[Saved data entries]
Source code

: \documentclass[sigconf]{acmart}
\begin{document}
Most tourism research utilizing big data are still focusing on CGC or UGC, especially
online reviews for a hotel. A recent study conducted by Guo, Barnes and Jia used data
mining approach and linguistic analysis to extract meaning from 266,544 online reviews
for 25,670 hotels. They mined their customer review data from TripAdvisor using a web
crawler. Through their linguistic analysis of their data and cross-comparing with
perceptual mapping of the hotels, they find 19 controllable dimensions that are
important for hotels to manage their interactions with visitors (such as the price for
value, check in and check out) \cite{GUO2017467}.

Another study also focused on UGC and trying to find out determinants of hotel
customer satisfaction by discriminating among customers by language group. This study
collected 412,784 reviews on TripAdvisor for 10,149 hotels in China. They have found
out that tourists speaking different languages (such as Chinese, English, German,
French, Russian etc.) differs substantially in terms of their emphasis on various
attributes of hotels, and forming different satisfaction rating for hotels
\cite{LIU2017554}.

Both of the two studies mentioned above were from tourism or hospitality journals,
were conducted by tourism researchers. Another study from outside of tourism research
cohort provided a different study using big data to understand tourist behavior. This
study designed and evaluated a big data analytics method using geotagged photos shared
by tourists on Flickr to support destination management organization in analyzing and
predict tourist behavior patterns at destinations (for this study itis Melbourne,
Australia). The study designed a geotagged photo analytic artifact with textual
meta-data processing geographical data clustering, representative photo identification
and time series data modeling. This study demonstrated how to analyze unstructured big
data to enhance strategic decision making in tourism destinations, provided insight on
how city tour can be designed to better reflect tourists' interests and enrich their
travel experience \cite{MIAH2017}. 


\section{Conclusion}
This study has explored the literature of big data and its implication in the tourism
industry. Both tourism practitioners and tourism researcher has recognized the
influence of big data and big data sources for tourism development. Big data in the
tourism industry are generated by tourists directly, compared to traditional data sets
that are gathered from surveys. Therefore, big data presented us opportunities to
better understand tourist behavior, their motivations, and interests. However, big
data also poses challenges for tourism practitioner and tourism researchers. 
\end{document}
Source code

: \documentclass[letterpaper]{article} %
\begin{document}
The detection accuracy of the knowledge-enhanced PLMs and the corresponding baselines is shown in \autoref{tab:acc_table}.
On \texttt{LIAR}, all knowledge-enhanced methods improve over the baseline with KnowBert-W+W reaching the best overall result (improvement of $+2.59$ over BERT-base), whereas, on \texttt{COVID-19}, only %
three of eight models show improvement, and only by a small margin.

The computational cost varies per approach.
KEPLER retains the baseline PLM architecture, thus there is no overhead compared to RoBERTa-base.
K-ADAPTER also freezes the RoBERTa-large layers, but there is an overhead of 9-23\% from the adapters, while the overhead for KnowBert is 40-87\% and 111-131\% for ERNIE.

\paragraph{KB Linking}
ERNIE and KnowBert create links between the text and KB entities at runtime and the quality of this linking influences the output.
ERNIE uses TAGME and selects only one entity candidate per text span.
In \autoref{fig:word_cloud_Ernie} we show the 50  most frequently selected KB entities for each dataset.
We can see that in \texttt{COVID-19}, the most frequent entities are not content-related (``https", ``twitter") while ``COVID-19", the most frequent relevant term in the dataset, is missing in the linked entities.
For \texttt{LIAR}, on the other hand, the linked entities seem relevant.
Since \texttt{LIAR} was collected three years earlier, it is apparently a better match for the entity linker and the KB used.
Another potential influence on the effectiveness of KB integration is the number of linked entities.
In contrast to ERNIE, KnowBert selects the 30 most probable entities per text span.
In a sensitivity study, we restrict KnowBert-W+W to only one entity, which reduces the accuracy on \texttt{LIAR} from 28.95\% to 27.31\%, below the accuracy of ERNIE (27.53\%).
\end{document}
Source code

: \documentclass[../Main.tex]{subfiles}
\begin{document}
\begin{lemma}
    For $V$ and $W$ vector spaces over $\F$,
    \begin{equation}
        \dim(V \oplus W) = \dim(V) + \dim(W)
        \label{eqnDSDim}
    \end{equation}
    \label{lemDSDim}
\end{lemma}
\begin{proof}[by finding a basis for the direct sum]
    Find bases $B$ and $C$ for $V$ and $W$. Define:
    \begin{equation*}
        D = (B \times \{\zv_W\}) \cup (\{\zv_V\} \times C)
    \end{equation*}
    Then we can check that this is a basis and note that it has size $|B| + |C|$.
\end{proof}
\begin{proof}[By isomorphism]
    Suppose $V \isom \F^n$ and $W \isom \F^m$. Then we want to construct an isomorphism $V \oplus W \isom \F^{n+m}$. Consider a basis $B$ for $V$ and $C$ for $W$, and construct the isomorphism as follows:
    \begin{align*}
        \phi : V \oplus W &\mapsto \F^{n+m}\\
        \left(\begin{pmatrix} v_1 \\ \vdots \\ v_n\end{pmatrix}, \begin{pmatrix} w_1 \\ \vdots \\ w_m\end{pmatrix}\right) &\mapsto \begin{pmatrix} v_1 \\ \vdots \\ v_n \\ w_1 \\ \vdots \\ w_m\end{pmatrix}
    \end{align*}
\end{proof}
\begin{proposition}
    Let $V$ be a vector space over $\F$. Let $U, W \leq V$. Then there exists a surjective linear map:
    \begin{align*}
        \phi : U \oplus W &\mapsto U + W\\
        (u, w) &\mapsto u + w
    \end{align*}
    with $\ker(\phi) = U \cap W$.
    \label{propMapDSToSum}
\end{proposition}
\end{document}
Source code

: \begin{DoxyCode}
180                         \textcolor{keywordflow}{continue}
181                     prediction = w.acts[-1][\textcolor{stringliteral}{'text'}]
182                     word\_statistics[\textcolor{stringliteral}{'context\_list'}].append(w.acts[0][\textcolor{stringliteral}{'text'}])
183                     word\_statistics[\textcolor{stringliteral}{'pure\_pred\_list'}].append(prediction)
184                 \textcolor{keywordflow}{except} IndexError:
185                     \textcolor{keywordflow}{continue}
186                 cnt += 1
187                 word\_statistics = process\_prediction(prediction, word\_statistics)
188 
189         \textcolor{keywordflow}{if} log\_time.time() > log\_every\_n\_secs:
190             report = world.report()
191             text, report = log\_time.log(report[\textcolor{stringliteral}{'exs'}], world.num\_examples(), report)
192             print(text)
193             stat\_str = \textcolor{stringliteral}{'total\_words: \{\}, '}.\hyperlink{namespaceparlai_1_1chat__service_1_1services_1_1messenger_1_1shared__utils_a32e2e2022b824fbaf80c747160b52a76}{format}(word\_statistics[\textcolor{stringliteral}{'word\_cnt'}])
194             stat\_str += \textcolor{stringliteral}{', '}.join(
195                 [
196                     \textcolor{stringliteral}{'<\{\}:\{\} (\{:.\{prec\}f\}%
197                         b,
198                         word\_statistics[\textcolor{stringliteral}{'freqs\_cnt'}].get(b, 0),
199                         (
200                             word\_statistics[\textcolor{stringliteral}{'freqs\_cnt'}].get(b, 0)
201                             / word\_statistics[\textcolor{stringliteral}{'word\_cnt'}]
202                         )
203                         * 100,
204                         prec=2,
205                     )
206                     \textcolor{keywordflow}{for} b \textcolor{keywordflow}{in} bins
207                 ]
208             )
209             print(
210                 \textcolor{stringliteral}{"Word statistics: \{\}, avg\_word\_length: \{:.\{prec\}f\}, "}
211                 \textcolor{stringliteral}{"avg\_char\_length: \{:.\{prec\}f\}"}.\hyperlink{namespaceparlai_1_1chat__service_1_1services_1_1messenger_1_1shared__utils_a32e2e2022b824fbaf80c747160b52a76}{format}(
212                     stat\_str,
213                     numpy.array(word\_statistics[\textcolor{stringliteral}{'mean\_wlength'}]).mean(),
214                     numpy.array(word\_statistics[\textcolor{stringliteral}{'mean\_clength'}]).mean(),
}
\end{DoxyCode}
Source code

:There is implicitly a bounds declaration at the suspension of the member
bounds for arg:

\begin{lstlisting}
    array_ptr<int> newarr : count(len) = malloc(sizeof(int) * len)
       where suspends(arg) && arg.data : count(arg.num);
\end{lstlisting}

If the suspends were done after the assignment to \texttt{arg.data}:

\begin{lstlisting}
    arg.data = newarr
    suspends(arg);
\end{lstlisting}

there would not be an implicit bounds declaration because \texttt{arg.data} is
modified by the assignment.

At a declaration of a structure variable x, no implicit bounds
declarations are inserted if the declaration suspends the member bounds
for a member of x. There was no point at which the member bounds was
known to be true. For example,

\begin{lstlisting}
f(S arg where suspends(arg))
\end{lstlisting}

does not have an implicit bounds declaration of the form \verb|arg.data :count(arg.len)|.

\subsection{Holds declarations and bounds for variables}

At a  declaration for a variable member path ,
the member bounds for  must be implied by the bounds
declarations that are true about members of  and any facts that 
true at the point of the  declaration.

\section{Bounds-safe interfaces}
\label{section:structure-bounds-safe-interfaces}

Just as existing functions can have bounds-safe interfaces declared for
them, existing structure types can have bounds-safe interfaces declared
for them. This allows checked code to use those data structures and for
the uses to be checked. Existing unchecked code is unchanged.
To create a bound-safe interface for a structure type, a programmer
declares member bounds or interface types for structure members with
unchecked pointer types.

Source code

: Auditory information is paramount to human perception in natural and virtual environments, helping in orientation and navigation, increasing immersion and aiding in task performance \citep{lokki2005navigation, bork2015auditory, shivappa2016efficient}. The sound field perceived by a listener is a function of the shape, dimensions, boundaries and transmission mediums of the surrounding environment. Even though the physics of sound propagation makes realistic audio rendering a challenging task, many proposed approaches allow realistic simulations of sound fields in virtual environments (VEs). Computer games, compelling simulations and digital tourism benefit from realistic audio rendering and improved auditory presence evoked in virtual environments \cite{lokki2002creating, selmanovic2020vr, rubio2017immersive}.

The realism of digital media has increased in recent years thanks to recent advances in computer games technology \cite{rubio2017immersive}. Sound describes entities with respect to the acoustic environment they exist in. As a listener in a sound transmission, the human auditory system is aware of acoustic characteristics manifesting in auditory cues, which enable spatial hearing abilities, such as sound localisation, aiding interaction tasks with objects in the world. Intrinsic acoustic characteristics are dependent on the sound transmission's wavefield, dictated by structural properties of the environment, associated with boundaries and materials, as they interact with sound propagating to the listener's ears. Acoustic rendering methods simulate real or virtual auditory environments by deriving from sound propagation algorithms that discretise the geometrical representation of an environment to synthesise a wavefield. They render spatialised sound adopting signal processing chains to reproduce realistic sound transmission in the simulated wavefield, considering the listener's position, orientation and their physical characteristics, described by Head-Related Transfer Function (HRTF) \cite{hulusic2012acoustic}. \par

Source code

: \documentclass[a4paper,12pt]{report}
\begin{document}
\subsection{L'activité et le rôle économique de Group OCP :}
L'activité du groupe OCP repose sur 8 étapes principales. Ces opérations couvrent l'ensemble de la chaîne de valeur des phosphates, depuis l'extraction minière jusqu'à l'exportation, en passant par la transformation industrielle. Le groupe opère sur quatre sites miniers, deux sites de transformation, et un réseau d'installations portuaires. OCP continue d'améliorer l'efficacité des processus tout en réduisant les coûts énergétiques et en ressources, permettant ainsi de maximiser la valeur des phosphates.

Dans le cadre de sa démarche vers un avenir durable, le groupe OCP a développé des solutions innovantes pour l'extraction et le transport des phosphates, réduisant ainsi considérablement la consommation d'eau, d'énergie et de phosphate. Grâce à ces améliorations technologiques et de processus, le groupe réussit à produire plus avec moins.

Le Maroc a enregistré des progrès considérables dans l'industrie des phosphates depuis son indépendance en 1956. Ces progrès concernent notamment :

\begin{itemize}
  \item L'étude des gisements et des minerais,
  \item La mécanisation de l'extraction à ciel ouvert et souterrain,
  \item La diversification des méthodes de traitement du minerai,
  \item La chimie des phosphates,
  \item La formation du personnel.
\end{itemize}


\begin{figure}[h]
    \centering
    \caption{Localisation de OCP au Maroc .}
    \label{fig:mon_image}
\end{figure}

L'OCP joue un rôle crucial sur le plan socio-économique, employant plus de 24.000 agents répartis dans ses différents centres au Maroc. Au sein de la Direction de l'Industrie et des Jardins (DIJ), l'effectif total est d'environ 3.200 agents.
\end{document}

Exercise objective. Which lines in the data above hold the word "vector"? Return each of them.

Finished task.
    For $V$ and $W$ vector spaces over $\F$,
    Let $V$ be a vector space over $\F$. Let $U, W \leq V$. Then there exists a surjective linear map:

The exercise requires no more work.